[Records shown — start]

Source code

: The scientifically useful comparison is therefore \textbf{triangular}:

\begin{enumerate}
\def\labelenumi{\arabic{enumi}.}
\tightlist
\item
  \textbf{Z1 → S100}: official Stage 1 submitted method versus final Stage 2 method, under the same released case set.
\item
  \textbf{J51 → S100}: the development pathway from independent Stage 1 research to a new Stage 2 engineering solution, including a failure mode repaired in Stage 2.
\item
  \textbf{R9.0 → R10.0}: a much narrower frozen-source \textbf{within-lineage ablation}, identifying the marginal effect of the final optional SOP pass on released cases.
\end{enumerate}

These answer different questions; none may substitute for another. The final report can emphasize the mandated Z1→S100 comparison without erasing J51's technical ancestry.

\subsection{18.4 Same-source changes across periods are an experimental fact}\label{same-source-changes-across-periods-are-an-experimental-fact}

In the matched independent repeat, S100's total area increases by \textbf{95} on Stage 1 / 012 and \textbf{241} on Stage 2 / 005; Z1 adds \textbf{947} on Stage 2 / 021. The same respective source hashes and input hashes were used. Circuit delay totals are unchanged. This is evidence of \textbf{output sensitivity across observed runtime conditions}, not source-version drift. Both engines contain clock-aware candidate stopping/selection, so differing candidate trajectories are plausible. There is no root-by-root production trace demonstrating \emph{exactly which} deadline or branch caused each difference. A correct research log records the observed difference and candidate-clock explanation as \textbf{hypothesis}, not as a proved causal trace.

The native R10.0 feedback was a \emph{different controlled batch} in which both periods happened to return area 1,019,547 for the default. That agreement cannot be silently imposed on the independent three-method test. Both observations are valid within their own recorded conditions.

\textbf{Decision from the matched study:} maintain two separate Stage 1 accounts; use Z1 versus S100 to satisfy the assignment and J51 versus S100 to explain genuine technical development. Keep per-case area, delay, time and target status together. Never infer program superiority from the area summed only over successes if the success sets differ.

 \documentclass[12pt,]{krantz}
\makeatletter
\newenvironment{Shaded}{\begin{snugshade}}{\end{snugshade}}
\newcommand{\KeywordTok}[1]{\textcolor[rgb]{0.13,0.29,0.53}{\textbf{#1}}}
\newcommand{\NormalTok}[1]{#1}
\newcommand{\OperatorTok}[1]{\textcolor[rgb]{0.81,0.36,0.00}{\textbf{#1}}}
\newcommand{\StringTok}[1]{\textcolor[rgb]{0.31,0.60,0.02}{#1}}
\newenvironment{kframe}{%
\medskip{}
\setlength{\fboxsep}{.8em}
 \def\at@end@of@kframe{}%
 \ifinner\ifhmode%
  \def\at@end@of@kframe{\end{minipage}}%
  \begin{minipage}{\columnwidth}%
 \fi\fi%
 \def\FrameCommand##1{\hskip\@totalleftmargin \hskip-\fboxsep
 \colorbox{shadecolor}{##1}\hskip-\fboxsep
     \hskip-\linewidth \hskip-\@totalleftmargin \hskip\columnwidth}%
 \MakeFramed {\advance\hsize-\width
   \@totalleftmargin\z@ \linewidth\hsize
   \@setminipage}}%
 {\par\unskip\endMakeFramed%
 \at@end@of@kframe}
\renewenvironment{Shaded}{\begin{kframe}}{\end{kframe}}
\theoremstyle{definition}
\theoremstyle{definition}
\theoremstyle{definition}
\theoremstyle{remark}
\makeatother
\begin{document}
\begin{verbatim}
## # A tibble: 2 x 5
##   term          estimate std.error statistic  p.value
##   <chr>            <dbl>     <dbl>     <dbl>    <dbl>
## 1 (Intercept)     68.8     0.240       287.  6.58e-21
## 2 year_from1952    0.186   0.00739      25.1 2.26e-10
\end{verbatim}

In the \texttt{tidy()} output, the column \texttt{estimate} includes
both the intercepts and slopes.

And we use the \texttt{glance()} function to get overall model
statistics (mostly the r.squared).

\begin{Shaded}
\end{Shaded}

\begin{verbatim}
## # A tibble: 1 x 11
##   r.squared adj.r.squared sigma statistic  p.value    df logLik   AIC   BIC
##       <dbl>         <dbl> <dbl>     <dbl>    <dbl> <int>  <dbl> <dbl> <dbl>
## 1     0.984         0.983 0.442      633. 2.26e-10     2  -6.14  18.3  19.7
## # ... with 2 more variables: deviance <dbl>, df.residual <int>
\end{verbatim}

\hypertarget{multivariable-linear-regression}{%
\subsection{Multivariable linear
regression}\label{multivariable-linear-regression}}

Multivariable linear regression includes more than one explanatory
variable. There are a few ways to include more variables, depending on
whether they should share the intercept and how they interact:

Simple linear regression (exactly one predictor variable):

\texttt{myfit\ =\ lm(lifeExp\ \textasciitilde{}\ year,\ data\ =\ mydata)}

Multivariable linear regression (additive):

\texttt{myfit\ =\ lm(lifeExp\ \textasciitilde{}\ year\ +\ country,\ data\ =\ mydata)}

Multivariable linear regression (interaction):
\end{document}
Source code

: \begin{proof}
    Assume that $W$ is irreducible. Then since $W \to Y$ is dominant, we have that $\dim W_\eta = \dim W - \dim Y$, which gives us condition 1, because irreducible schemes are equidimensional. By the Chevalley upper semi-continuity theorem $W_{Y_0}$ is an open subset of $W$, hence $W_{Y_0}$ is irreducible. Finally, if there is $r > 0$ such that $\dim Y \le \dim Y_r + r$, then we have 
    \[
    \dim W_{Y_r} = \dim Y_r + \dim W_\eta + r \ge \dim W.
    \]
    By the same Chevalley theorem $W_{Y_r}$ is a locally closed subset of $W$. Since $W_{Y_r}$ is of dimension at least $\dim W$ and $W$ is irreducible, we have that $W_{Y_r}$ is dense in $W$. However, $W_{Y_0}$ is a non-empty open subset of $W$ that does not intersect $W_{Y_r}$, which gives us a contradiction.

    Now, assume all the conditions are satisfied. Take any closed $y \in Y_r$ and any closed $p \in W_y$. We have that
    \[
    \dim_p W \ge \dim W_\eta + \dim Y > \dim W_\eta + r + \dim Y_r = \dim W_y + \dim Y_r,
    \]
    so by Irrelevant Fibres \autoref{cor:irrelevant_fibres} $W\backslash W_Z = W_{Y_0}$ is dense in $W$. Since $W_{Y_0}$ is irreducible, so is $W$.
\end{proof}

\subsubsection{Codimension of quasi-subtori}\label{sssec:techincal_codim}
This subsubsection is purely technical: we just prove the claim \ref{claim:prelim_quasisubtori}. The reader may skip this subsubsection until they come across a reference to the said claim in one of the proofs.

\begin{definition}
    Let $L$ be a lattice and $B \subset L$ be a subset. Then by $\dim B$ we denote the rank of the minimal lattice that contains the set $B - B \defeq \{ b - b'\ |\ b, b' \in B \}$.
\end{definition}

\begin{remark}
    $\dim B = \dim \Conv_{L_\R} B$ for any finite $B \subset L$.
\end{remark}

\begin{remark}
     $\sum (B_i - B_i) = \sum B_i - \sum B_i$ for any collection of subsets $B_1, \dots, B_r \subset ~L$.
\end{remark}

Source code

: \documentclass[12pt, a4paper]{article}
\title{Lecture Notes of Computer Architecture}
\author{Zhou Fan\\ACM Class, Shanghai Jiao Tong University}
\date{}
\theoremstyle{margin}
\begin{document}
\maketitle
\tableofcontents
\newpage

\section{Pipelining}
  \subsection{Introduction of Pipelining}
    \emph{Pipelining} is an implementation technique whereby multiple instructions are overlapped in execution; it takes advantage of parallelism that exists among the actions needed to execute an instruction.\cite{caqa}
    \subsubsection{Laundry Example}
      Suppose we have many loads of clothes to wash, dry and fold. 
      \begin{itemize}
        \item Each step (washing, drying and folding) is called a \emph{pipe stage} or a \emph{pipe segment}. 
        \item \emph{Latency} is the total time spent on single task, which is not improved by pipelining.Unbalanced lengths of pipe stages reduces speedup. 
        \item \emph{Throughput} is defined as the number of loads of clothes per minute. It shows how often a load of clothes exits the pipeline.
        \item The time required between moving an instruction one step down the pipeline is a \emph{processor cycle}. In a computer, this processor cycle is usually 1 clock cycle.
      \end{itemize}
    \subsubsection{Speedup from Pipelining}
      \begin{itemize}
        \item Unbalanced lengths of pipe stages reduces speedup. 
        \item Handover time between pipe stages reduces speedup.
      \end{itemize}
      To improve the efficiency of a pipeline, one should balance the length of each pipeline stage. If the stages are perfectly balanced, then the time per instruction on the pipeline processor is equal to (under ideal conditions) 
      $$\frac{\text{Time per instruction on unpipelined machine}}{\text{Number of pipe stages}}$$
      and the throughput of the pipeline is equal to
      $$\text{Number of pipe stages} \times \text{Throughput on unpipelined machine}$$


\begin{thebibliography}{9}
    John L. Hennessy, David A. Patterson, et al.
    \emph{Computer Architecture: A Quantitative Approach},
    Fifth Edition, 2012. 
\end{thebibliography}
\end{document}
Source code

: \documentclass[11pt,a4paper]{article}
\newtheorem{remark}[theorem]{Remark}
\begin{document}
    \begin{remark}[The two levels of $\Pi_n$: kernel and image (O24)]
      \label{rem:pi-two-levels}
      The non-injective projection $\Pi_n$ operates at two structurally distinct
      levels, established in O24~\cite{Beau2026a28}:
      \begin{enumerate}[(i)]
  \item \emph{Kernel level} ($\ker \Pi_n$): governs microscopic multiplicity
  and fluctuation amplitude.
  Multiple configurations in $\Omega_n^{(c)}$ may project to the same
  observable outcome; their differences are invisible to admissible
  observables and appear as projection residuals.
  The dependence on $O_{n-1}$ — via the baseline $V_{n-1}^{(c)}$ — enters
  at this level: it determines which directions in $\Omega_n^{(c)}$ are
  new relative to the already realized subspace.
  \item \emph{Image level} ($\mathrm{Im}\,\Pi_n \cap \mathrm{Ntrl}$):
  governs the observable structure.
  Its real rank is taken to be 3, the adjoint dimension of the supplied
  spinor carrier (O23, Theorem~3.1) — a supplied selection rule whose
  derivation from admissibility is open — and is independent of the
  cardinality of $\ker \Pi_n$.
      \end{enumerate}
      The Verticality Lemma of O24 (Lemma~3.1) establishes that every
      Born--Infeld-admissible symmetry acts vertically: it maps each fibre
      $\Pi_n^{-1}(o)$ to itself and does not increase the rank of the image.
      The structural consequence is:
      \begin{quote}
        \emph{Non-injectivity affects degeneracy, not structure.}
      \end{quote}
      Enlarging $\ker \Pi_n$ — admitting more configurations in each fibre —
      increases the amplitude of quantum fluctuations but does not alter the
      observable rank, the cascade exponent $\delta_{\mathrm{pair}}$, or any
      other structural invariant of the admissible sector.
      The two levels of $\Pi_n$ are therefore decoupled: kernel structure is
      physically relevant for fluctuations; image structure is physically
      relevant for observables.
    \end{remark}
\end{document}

[Records shown — finish]

**About this exercise:**
Each line in the entries above, starting at the line with "exits the pipeline." and ending at the line with "observables and appear", is to be printed exactly, and only those lines.

**Response to this exercise:**
        \item \emph{Throughput} is defined as the number of loads of clothes per minute. It shows how often a load of clothes exits the pipeline.
        \item The time required between moving an instruction one step down the pipeline is a \emph{processor cycle}. In a computer, this processor cycle is usually 1 clock cycle.
      \end{itemize}
    \subsubsection{Speedup from Pipelining}
      \begin{itemize}
        \item Unbalanced lengths of pipe stages reduces speedup. 
        \item Handover time between pipe stages reduces speedup.
      \end{itemize}
      To improve the efficiency of a pipeline, one should balance the length of each pipeline stage. If the stages are perfectly balanced, then the time per instruction on the pipeline processor is equal to (under ideal conditions) 
      $$\frac{\text{Time per instruction on unpipelined machine}}{\text{Number of pipe stages}}$$
      and the throughput of the pipeline is equal to
      $$\text{Number of pipe stages} \times \text{Throughput on unpipelined machine}$$


\begin{thebibliography}{9}
    John L. Hennessy, David A. Patterson, et al.
    \emph{Computer Architecture: A Quantitative Approach},
    Fifth Edition, 2012. 
\end{thebibliography}
\end{document}
Source code

: \documentclass[11pt,a4paper]{article}
\newtheorem{remark}[theorem]{Remark}
\begin{document}
    \begin{remark}[The two levels of $\Pi_n$: kernel and image (O24)]
      \label{rem:pi-two-levels}
      The non-injective projection $\Pi_n$ operates at two structurally distinct
      levels, established in O24~\cite{Beau2026a28}:
      \begin{enumerate}[(i)]
  \item \emph{Kernel level} ($\ker \Pi_n$): governs microscopic multiplicity
  and fluctuation amplitude.
  Multiple configurations in $\Omega_n^{(c)}$ may project to the same
  observable outcome; their differences are invisible to admissible
  observables and appear as projection residuals.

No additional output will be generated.